The Ninth Circuit’s decision can be found here (380 F.3d 1154 (9th Cir. 2004)). The district court decision is here (259 F.Supp.2d 1029 (C.D.Cal. 2003)). An incredible number of briefs and other documents associated with this case can be found here, with a helpful summary of their arguments provided here by Jonathan Band of Morrison & Foerster. (Marty previously noted these resources in an earlier post.) These briefs present a bewildering number of claims: the Christian Coalition, for instance, points out that file-sharing networks allow pedophiles to swap child porn (though it’s not clear why the software creators are responsible for this).

Donald B. Verrilli, Jr., of Jenner & Block will argue for petitioners MGM and other content owners; he will be joined by Acting Solicitor General Paul D. Clement, who will argue on behalf of the United States for petitioners. Richard G. Taranto of Farr & Taranto will argue for respondents Grokster and Streamcast Networks.

A longer description of the case follows.


This case pits large copyright holders against technological upstarts. The copyright holders claim that new technology will drive them out of business; the techies claim that overly restrictive legal rules could stifle innovation. This is not a new battle: Twenty years ago, in the famous case of Sony v. Universal, 464 U.S. 417 (1984), the motion picture industry argued that Sony’s sale of home video systems (the Betamax) constituted contributory copyright infringement. The Court ruled for Sony, holding that there was no contributory copyright infringement because “the Betamax is capable of commercially significant noninfringing uses.”

Fast forward to 2005, where many of the same media companies are making the same allegations about a new technology: file-sharing software, which permits individuals to download content from one another’s computers. (Ironically, Sony–today a major media producer of its own–now joins Universal and MGM against the techies.)

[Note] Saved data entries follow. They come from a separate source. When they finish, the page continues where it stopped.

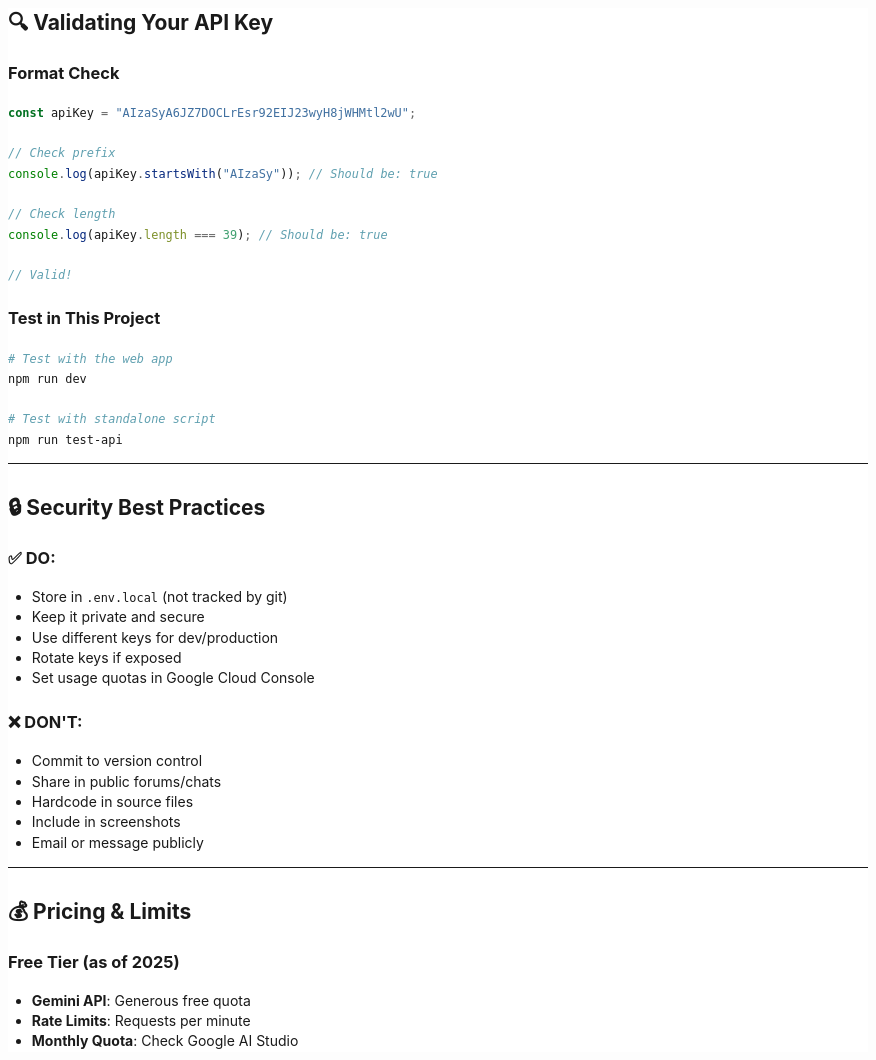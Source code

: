 
## 🔍 Validating Your API Key

### Format Check
```javascript
const apiKey = "AIzaSyA6JZ7DOCLrEsr92EIJ23wyH8jWHMtl2wU";

// Check prefix
console.log(apiKey.startsWith("AIzaSy")); // Should be: true

// Check length
console.log(apiKey.length === 39); // Should be: true

// Valid!
```

### Test in This Project
```bash
# Test with the web app
npm run dev

# Test with standalone script
npm run test-api
```

---

## 🔒 Security Best Practices

### ✅ DO:
- Store in `.env.local` (not tracked by git)
- Keep it private and secure
- Use different keys for dev/production
- Rotate keys if exposed
- Set usage quotas in Google Cloud Console

### ❌ DON'T:
- Commit to version control
- Share in public forums/chats
- Hardcode in source files
- Include in screenshots
- Email or message publicly

---

## 💰 Pricing & Limits

### Free Tier (as of 2025)
- **Gemini API**: Generous free quota
- **Rate Limits**: Requests per minute
- **Monthly Quota**: Check Google AI Studio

What is peer-to-peer file-sharing software? Here is an extremely simplistic explanation. File-sharing software connects users to a particular network. This network is not physically defined; instead, it is nothing more than the collection of users running particular pieces of software. More than one piece of software can connect users to the same network. Once connected to the network, users can designate certain files on their own computers to “share” (i.e., make publicly available) to other network users, also known as “peers.” Downloadable content is therefore transferred from peer to peer rather than from a centralized server to individual users.

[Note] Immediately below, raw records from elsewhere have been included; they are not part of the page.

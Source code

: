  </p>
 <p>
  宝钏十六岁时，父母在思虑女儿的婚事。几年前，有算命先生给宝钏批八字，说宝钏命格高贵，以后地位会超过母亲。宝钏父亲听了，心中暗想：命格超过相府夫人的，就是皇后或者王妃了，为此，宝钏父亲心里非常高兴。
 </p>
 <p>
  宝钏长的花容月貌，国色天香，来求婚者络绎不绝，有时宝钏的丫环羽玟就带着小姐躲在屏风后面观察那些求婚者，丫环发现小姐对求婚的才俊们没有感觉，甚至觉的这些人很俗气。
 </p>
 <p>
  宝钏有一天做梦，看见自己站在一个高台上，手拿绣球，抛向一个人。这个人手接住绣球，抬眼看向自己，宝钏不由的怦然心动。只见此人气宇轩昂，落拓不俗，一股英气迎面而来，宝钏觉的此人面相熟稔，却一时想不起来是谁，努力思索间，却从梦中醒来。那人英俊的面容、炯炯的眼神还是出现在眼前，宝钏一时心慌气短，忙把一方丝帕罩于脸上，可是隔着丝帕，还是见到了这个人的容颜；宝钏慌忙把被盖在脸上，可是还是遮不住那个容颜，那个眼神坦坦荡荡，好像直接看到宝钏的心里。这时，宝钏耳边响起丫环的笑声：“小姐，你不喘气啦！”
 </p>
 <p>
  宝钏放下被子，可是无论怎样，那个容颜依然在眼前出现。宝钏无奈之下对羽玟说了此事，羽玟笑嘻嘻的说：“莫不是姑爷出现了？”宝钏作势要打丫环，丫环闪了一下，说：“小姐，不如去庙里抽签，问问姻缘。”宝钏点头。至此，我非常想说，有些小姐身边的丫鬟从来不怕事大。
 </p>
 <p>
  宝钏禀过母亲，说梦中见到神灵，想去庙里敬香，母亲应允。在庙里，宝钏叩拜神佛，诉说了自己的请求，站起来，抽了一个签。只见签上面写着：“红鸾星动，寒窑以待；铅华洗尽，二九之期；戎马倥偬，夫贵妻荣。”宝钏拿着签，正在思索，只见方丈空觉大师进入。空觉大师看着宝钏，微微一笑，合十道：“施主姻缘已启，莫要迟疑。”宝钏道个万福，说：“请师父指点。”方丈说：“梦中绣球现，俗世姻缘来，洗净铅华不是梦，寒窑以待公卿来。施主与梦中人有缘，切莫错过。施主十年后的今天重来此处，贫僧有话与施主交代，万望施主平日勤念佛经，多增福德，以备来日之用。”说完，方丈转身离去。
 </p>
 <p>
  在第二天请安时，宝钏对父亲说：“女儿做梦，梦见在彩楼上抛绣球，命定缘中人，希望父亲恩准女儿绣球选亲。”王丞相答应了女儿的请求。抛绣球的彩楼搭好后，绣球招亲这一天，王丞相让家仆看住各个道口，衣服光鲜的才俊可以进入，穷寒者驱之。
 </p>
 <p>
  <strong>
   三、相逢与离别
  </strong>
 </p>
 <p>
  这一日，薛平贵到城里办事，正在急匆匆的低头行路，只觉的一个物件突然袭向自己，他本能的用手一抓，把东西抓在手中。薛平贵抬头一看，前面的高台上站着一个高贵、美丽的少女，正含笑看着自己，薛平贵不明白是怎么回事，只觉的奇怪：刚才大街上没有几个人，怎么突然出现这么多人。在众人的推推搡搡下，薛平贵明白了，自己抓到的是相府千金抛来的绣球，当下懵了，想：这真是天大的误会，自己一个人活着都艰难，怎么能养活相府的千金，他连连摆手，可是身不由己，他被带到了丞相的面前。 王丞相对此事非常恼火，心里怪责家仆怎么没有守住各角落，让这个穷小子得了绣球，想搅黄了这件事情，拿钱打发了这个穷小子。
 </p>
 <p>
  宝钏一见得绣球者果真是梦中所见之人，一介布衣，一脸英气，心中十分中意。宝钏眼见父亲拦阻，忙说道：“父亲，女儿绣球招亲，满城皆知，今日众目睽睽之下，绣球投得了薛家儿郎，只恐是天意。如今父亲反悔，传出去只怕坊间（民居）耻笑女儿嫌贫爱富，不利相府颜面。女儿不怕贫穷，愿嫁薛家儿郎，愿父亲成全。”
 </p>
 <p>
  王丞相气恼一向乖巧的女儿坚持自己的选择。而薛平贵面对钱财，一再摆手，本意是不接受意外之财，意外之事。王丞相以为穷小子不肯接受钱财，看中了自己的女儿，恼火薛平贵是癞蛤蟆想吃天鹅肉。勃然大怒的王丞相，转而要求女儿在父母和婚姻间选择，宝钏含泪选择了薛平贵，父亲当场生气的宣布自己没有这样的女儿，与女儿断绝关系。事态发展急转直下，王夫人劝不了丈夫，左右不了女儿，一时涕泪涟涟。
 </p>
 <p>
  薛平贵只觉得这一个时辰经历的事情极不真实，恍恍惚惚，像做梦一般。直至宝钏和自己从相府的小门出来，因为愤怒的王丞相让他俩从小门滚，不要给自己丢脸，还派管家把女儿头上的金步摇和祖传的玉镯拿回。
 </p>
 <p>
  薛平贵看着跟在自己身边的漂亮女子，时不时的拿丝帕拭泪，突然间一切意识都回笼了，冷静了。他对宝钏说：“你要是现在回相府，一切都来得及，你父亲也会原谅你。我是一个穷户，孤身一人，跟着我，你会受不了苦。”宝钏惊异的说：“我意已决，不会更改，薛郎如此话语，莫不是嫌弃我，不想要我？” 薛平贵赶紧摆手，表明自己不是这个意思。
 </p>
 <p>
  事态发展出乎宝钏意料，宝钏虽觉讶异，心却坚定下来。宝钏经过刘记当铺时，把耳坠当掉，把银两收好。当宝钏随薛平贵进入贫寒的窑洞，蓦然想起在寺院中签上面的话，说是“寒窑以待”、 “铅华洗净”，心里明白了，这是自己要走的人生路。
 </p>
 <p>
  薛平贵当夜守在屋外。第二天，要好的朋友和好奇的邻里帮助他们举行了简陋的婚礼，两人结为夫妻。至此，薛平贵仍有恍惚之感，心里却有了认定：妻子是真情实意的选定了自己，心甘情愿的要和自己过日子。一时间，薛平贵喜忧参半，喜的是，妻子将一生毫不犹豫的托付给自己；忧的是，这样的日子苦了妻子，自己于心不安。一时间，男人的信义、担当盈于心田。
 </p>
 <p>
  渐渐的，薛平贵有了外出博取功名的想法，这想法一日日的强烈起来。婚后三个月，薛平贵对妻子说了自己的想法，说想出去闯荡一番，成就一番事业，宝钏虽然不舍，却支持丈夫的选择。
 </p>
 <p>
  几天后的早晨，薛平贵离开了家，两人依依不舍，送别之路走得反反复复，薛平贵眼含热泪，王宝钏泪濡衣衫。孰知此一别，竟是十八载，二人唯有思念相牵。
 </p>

One important design question for peer-to-peer networks is how users can search each other’s computers. At one extreme, a centralized indexing system can keep a continuously updated list of the files being shared by network users. At the other extreme, each user’s computer maintains its own list of shared files, and any particular search will have to “crawl” through every user’s individual list in order to find files. Somewhere in between is a “supernode” system, where certain computers on the system (typically the most powerful) are designated as “supernodes” in that they compile indexes of the files being shared on the network, and individual users connect to these “supernodes” when they want to search. Unlike the centralized indexing system, however, a “supernode” system has no central server with an index of shared files; rather, the network automatically generates indexes on multiple computers, chosen basically at random.

The infamous Napster used a centralized indexing system; the Ninth Circuit relied on that fact to hold Napster both contributorily and vicariously liable for copyright infringement because it stored lists of infringing files on its own servers. A&M Records, Inc. v. Napster, Inc., 239 F.3d 1004 (9th Cir. 2001). (In another irony, Napster has written a brief here in support of the media company petitioners, in which the company holds up its recently revamped service as a sterling example of legitimate peer-to-peer file-sharing software.) Grokster, by contrast, involves file-sharing software that uses the other two methods of indexing. Respondents Grokster and Streamcast Networks claim that their sole point of contact with users is providing file-sharing software to download; after the software is downloaded, they argue, users are on their own, and the network runs automatically without the participation of the respondents.

The media company petitioners beg to differ. They argue that Grokster and Streamcast Networks are liable under two different theories. First, they are liable for contributory copyright infringement because they had knowledge of the infringing activity (they knew that their software would be overwhelmingly used for copyright infringement) and materially contributed to that activity (both by providing the software and by other activity, e.g., advertising targeted at potential copyright infringers). Second, Grokster and Streamcast Networks are liable for vicarious copyright infringement because they had a direct financial interest in copyright infringement (their revenue would be insignificant if their software relied solely on legitimate uses), and they had the right and ability to supervise the use of their software (but deliberately removed that control from current versions of the software in a misguided effort to avoid liability).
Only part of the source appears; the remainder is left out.